An electric car with a manual gearbox is a novel concept for a reason. Strictly speaking, it’s unnecessary. Transmissions exist to help cars take advantage of the relatively narrow band in which internal combustion engines produce usable power and torque. That concept is alien to EV design, at least for most scenarios, since electric motors generate torque from zero up to many, many thousands of RPM before their efficiency drops off. If combustion engines have a power band, electric motors have a power wedge, and it’s a mighty big one.

The cool part is, this makes the Magneto’s manual the easiest one on the planet to use. Since there’s no engine idle to maintain, it can’t be stalled. The clutch exists only to decouple the transmission from the driveline in order to shift gears, which you never really need to do (again, virtually infinite powerband). On paper, this should be the most engaging EV on Earth. In practice, the gearbox is a red herring; you simply pick the gear you want and press the throttle.

So, why bother even putting a transmission in this prototype? Well, mostly because it’s not really a prototype at all, but rather an exercise for Jeep’s engineers as they plot out the future of electrified off-roading. Simply plopping electric motors and batteries in place of the Wrangler’s existing Pentastar V6 and fuel tank was cheap, easy and quick (relatively speaking, of course) and provides Jeep with a testbed for more-focused development. In other words, it was already there and it did the job.

Knowing that doesn’t make it any less weird. Muscle memory kicks in every time the Magneto feels like it might bog down going uphill or when creeping over an obstacle. Neurons in some dark corner of my brain have fibers in my left leg on high alert, anticipating the lugging and eventual stall that never comes.

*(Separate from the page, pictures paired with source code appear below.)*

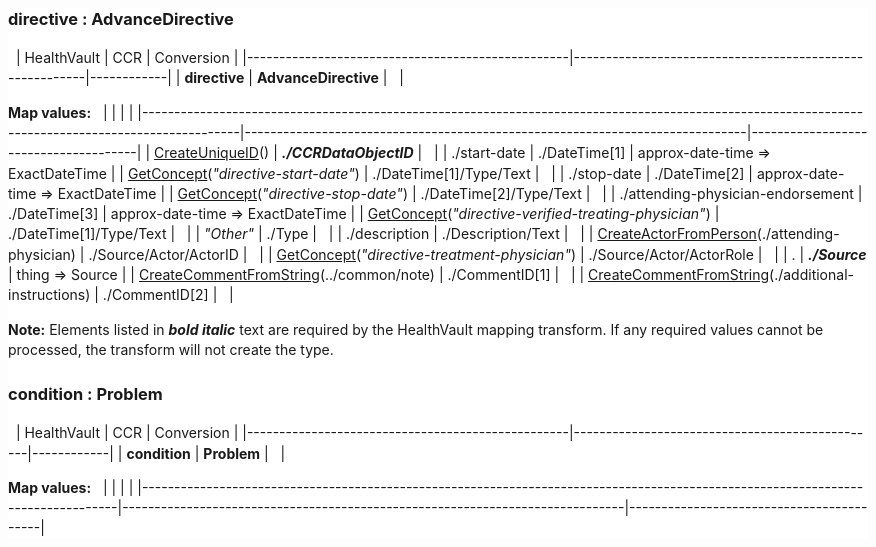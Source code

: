 ### directive : AdvanceDirective

 
| HealthVault                                      | CCR                                                     | Conversion |
|--------------------------------------------------|---------------------------------------------------------|------------|
| <span style="FONT-WEIGHT: bold">directive</span> | <span style="FONT-WEIGHT: bold">AdvanceDirective</span> |            |

<span style="FONT-WEIGHT: bold">Map values:</span>
 
|                                                                                                                                                    |                                                                              |                                      |
|----------------------------------------------------------------------------------------------------------------------------------------------------|------------------------------------------------------------------------------|--------------------------------------|
| [CreateUniqueID](https://msdn.microsoft.com/ee663896.aspx#CreateUniqueID)()                                                                        | <span style="FONT-WEIGHT: bold; FONT-STYLE: italic">./CCRDataObjectID</span> |                                      |
| ./start-date                                                                                                                                       | ./DateTime\[1\]                                                              | approx-date-time =&gt; ExactDateTime |
| [GetConcept](https://msdn.microsoft.com/ee663896.aspx#GetConcept)(<span style="FONT-STYLE: italic">"directive-start-date"</span>)                  | ./DateTime\[1\]/Type/Text                                                    |                                      |
| ./stop-date                                                                                                                                        | ./DateTime\[2\]                                                              | approx-date-time =&gt; ExactDateTime |
| [GetConcept](https://msdn.microsoft.com/ee663896.aspx#GetConcept)(<span style="FONT-STYLE: italic">"directive-stop-date"</span>)                   | ./DateTime\[2\]/Type/Text                                                    |                                      |
| ./attending-physician-endorsement                                                                                                                  | ./DateTime\[3\]                                                              | approx-date-time =&gt; ExactDateTime |
| [GetConcept](https://msdn.microsoft.com/ee663896.aspx#GetConcept)(<span style="FONT-STYLE: italic">"directive-verified-treating-physician"</span>) | ./DateTime\[1\]/Type/Text                                                    |                                      |
| <span style="FONT-STYLE: italic">"Other"</span>                                                                                                    | ./Type                                                                       |                                      |
| ./description                                                                                                                                      | ./Description/Text                                                           |                                      |
| [CreateActorFromPerson](https://msdn.microsoft.com/ee663896.aspx#CreateActorFromPerson)(./attending-physician)                                     | ./Source/Actor/ActorID                                                       |                                      |
| [GetConcept](https://msdn.microsoft.com/ee663896.aspx#GetConcept)(<span style="FONT-STYLE: italic">"directive-treatment-physician"</span>)         | ./Source/Actor/ActorRole                                                     |                                      |
| .                                                                                                                                                  | <span style="FONT-WEIGHT: bold; FONT-STYLE: italic">./Source</span>          | thing =&gt; Source                   |
| [CreateCommentFromString](https://msdn.microsoft.com/ee663896.aspx#CreateCommentFromString)(../common/note)                                        | ./CommentID\[1\]                                                             |                                      |
| [CreateCommentFromString](https://msdn.microsoft.com/ee663896.aspx#CreateCommentFromString)(./additional-instructions)                             | ./CommentID\[2\]                                                             |                                      |

<span style="FONT-WEIGHT: bold">Note:</span> Elements listed in <span style="FONT-WEIGHT: bold; FONT-STYLE: italic">bold italic</span> text are required by the HealthVault mapping transform. If any required values cannot be processed, the transform will not create the type.

### condition : Problem

 
| HealthVault                                      | CCR                                            | Conversion |
|--------------------------------------------------|------------------------------------------------|------------|
| <span style="FONT-WEIGHT: bold">condition</span> | <span style="FONT-WEIGHT: bold">Problem</span> |            |

<span style="FONT-WEIGHT: bold">Map values:</span>
 
|                                                                                                                                 |                                                                              |                                          |
|---------------------------------------------------------------------------------------------------------------------------------|------------------------------------------------------------------------------|------------------------------------------|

This is the long way around to telling you that Jeep has no intention of building an electric Wrangler with a six-speed gearbox, even if I think it would be pretty fun to play around with. But in a Jeep, there’s more to gearing than just getting the proper road speed for a given engine RPM. Technical off-roading (rock crawling, etc.) demands high torque at low speeds, which is why anybody who plans to do any serious wheeling will turn their nose up at a vehicle without a low-range gearbox.

This, Morrison says, is indeed where manual gear ratio control would prove useful. In fact, there are EVs out there with two-speed transmissions. Specifically, the Porsche Taycan and its Audi E-Tron GT cousin. They have two gear ratios, with the “high” gear being the default for most driving and a lower (numerically larger) ratio engaging in sportier drive modes to allow for quicker acceleration before transitioning to high gear somewhere above 50 mph.

While the mechanical layout is different, Porsche’s implementation works almost identically to a Jeep’s two-speed transfer case. By narrowing the operating speed range even further and utilizing an even shorter “low” gear, a hypothetical production Magneto could put 840 pound-feet to the ground from zero RPM with a “redline” that still limits it to single- or low-double-digit speeds. If you’ve never off-roaded, this notion may sound preposterous to you, but it’s the kind of fine control rock crawlers dream of.

So, Magneto is a showcase — a fascinating and freaky showcase, but a showcase nonetheless. Neither this nor anything with this powertrain setup will come anywhere close to production. But it’s an important sign that Jeep’s engineers are taking electrification seriously and (fingers crossed) indicative of what Jeep can accomplish in the electrification space.